■ Activity:
Copy each line of the entries beneath that contains the word "subsection".

** Opening Data supplied block **

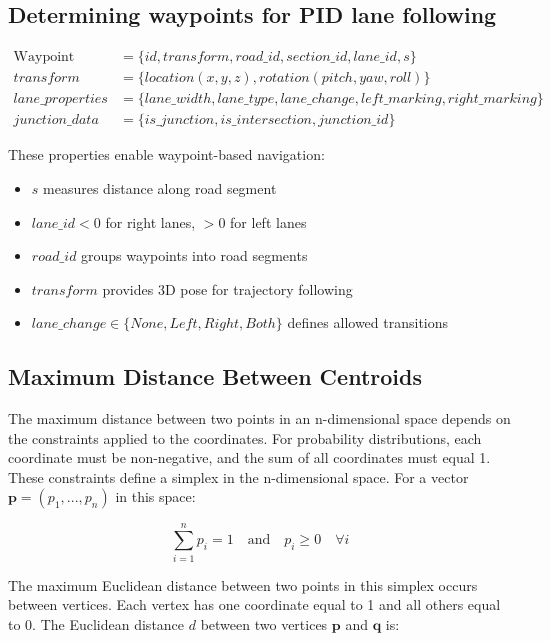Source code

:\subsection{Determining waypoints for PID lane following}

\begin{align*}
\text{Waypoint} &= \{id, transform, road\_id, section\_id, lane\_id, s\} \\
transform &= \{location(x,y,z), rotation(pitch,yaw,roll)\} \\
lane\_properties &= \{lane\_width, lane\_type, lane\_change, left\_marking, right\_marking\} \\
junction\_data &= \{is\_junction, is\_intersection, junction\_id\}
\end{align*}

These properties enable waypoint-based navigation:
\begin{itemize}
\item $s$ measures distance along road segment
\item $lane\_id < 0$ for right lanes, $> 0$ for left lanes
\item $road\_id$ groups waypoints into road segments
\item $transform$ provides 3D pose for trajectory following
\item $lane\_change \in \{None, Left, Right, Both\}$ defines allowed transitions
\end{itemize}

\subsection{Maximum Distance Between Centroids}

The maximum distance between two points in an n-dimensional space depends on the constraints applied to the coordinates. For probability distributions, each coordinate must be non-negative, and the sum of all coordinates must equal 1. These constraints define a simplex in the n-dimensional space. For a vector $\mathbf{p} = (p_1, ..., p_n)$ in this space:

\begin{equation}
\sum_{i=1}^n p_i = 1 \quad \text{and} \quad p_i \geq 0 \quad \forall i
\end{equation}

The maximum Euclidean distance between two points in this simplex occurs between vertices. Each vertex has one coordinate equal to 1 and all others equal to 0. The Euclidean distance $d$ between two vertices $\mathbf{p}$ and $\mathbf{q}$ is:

** Closing Data supplied block **
** Opening Data supplied block **

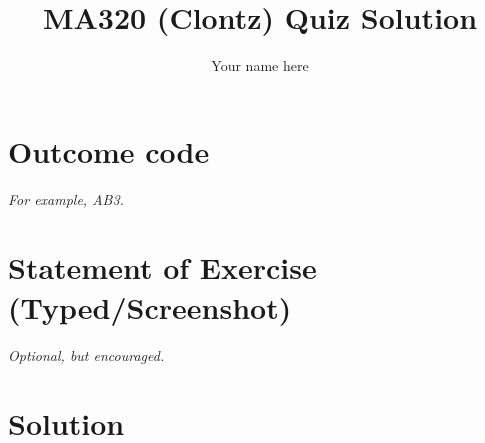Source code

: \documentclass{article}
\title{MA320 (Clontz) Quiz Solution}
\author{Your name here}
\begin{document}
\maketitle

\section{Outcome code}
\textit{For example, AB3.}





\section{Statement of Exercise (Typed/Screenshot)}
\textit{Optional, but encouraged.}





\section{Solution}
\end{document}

** Closing Data supplied block **
** Opening Data supplied block **

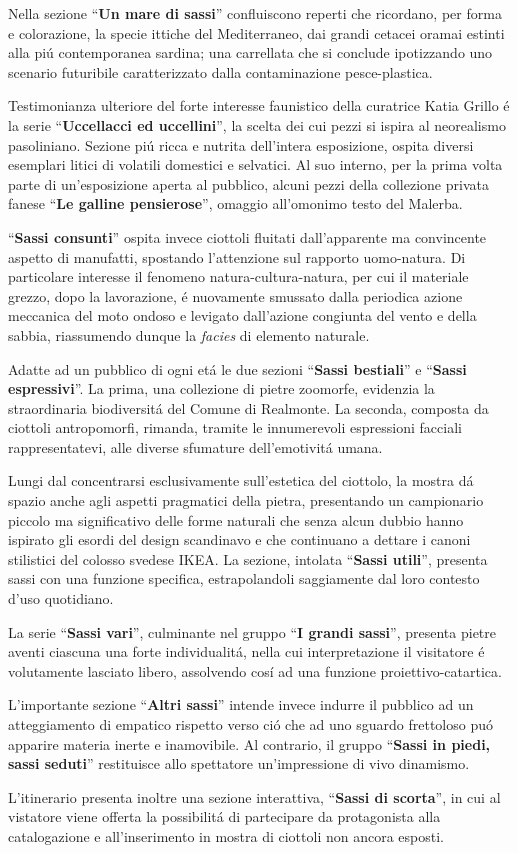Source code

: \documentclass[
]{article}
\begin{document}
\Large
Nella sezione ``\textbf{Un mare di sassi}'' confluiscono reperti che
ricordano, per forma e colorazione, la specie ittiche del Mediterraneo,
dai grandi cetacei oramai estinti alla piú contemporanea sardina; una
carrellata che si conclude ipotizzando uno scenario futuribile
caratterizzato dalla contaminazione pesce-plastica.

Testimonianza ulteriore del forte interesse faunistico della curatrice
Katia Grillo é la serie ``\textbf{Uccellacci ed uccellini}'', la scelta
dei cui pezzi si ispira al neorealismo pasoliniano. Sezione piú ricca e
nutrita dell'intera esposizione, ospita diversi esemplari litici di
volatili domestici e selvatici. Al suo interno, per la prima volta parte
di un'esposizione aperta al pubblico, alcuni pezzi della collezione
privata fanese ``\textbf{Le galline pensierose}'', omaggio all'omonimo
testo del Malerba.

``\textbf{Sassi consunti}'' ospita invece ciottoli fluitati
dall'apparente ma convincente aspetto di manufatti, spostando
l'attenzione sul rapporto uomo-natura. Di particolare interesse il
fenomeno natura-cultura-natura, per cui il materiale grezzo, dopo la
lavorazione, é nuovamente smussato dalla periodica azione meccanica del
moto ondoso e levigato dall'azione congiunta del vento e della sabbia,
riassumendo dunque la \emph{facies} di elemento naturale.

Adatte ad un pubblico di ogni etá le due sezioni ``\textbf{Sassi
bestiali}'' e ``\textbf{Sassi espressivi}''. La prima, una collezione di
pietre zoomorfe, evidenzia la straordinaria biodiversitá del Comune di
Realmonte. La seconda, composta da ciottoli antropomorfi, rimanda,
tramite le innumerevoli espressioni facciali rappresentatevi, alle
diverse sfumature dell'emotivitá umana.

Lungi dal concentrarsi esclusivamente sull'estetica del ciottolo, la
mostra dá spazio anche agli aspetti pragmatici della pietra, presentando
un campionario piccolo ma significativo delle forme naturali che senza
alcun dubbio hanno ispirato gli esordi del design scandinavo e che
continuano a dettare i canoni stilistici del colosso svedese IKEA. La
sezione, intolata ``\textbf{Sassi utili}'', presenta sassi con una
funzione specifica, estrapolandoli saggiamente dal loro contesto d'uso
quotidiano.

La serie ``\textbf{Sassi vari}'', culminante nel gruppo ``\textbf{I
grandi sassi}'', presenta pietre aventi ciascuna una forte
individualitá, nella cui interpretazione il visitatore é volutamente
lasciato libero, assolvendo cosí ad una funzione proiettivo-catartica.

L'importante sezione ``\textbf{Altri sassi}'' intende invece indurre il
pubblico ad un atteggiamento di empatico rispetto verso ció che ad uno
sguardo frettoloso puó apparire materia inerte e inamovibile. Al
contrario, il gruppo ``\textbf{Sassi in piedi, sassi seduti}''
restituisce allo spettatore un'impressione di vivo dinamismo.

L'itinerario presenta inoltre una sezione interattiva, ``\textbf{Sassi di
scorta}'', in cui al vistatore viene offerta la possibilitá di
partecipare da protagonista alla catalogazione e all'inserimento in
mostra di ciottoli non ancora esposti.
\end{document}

** Closing Data supplied block **

■ Expected output:
:\subsection{Determining waypoints for PID lane following}
\subsection{Maximum Distance Between Centroids}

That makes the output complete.